In Vitro Studies of Human Erythropoiesis Using a 3D Silk-Based Bone Marrow Model That Generates Erythroblastic Islands

• 3D silk-based bone marrow niches and flow chambers direct the generation of compartmentalized erythroblastic islands

• Spatiotemporal control of ex vivo erythropoiesis determines erythrocyte membrane and cytoplasm remodeling through autophagy

The pursuit of ex vivo erythrocyte generation has led to the development of various culture systems that simulate the bone marrow microenvironment. However, these models often fail to fully replicate the hematopoietic niche's complex dynamics. In our research, we employ a comprehensive strategy that emphasizes physiological red blood cell (RBC) differentiation using a minimal cytokine regimen. A key innovation in our approach is the integration of a three-dimensional (3D) silk-based scaffold engineered to mimic both the physical and chemical properties of human bone marrow. This scaffold facilitates critical macrophage-RBC interactions and incorporates fibronectin functionalization to support the formation of erythroblastic island (EBI)-like niches. We observed diverse stages of erythroblast maturation within these niches, driven by the activation of autophagy, which promotes organelle clearance and membrane remodeling. This process leads to reduced surface integrin expression and significantly enhances RBC enucleation.

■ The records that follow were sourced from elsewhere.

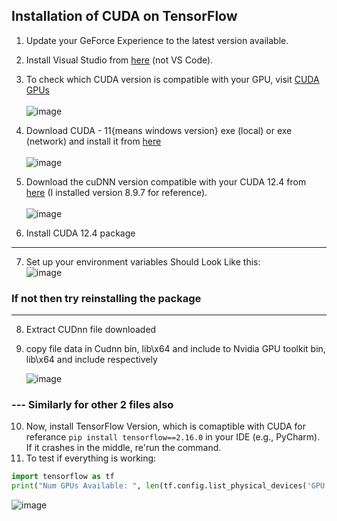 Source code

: ## Installation of CUDA on TensorFlow

1. Update your GeForce Experience to the latest version available.</br>
2. Install Visual Studio from [here](https://visualstudio.microsoft.com/) (not VS Code).</br>
3. To check which CUDA version is compatible with your GPU, visit [CUDA GPUs](https://developer.nvidia.com/cuda-gpus) </br>  
   ![image](https://github.com/yash733/Tenserflow-cuda-installation/assets/100533686/c4f30190-9df8-4450-b830-df58968767cb)</br>

4. Download CUDA - 11{means windows version} exe (local) or exe (network) and install it from [here](https://developer.nvidia.com/cuda-downloads?target_os=Windows&target_arch=x86_64&target_version=11)</br>  
   ![image](https://github.com/yash733/Tenserflow-cuda-installation/assets/100533686/1dbd1855-5aae-44c3-807d-93812cd3feee)</br>

5. Download the cuDNN version compatible with your CUDA 12.4 from [here](https://developer.nvidia.com/rdp/cudnn-archive) (I installed version 8.9.7 for reference).</br>  
   ![image](https://github.com/yash733/Tenserflow-cuda-installation/assets/100533686/47a567a7-9b00-4e4e-955f-22824bee07f0)</br>

6. Install CUDA 12.4 package</br>
---
7. Set up your environment variables Should Look Like this: </br>
   ![image](https://github.com/user-attachments/assets/385f0dd9-a522-4581-a8ff-f1394ac62c55)

### If not then try reinstalling the package
---
8. Extract CUDnn file downloaded</br>
9. copy file data in Cudnn bin, lib\x64 and include to Nvidia GPU toolkit bin, lib\x64 and include respectively</br>

   ![image](https://github.com/user-attachments/assets/7fdc9536-7641-410f-add9-e7944e6f1869)
### --- Similarly for other 2 files also

10. Now, install TensorFlow Version, which is comaptible with CUDA for referance `pip install tensorflow==2.16.0` in your IDE (e.g., PyCharm). If it crashes in the middle, re'run the command.</br>
11. To test if everything is working:</br>  
   ```python  
   import tensorflow as tf  
   print("Num GPUs Available: ", len(tf.config.list_physical_devices('GPU')))
```
![image](https://github.com/user-attachments/assets/30fdc341-3d46-4bed-b34f-b63738a85d4c)

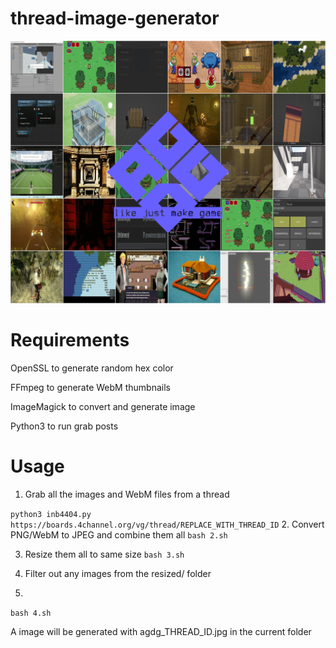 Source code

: # thread-image-generator

![Example of resulting image](https://github.com/aggy-daggy/thread-image-generator/raw/main/results/agdg_1669253399.jpg)

# Requirements
OpenSSL to generate random hex color

FFmpeg to generate WebM thumbnails

ImageMagick to convert and generate image

Python3 to run grab posts

# Usage
1. Grab all the images and WebM files from a thread

```python3 inb4404.py https://boards.4channel.org/vg/thread/REPLACE_WITH_THREAD_ID```
2. Convert PNG/WebM to JPEG and combine them all
```bash 2.sh```

3. Resize them all to same size
```bash 3.sh```

3. Filter out any images from the resized/ folder

4.
```bash 4.sh```

A image will be generated with agdg_THREAD_ID.jpg in the current folder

Using a specialized bioreactor chamber, millions of RBCs can be detached from the EBIs and collected in transfusion bags via dynamic perfusion. Inhibition of autophagy through pharmacological agents or alpha4 integrin blockade, disrupted EBI formation, preventing cells from completing their final morphological transformations and remaining trapped in the erythroblast stage. Our findings underscore the importance of the bone marrow niche in maintaining the structural integrity of EBIs and highlight the critical role of autophagy in facilitating organelle clearance during RBC maturation. RNA sequencing analysis further confirmed that these processes are uniquely supported by the 3D silk scaffold, which is essential for enhancing RBC production ex vivo.